## [EXERCISE BRIEF]
Report each line of the entries below that includes "interact".

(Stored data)
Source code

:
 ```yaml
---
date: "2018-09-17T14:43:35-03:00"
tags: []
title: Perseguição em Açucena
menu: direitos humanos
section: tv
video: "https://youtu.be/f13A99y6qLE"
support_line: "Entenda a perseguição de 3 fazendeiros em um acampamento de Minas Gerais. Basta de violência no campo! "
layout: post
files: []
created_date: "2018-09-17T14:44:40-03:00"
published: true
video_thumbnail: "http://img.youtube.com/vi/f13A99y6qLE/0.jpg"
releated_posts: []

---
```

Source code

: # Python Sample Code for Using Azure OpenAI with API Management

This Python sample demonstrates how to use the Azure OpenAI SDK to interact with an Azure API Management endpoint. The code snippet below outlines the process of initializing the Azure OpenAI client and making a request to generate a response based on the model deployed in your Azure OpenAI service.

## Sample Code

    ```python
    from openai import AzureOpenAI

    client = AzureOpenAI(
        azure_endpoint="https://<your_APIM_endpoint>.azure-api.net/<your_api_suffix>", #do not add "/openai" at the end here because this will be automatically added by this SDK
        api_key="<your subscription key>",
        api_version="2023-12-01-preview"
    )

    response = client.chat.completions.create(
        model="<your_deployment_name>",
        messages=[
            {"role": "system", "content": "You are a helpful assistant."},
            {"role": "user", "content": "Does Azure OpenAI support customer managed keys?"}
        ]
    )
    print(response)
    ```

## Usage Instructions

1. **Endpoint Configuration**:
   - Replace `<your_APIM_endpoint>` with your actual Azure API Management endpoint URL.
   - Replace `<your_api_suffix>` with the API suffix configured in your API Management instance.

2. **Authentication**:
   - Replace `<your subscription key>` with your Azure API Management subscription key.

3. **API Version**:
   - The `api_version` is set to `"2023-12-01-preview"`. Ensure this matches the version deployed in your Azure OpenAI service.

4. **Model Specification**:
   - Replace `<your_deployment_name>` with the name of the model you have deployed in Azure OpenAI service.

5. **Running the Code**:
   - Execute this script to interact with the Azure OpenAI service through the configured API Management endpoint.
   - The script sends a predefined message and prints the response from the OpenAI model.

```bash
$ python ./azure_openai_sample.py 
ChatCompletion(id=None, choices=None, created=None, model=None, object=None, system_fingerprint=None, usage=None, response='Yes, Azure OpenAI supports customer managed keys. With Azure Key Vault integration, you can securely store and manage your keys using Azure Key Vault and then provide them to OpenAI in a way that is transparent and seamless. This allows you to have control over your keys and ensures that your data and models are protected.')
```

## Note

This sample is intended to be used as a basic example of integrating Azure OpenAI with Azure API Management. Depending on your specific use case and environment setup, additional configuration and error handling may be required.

## [WRITTEN ANSWER]
This Python sample demonstrates how to use the Azure OpenAI SDK to interact with an Azure API Management endpoint. The code snippet below outlines the process of initializing the Azure OpenAI client and making a request to generate a response based on the model deployed in your Azure OpenAI service.
   - Execute this script to interact with the Azure OpenAI service through the configured API Management endpoint.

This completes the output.